WORK INSTRUCTIONS:
Pull every line containing "PuguhDy" from the entries.

Source data:
--- START ---

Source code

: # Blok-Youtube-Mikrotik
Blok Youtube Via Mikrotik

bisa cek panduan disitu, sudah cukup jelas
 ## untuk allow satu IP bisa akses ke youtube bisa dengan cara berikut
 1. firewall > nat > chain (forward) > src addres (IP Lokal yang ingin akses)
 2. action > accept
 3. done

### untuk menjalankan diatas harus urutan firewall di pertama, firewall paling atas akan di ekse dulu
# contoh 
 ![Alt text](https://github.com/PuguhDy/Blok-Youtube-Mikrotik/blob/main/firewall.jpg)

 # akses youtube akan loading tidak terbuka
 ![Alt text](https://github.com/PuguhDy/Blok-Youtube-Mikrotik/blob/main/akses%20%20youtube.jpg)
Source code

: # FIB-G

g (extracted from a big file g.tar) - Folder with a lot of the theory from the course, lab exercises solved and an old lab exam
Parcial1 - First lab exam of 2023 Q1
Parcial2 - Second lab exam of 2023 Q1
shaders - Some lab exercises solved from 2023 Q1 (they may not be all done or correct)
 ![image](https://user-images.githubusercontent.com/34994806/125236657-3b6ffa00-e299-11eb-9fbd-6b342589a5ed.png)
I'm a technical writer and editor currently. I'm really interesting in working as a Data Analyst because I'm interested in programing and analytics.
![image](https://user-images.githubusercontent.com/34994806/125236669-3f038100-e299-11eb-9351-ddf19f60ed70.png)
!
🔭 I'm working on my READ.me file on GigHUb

--- END ---

EXERCISE SOLUTION:
 ![Alt text](https://github.com/PuguhDy/Blok-Youtube-Mikrotik/blob/main/firewall.jpg)
 ![Alt text](https://github.com/PuguhDy/Blok-Youtube-Mikrotik/blob/main/akses%20%20youtube.jpg)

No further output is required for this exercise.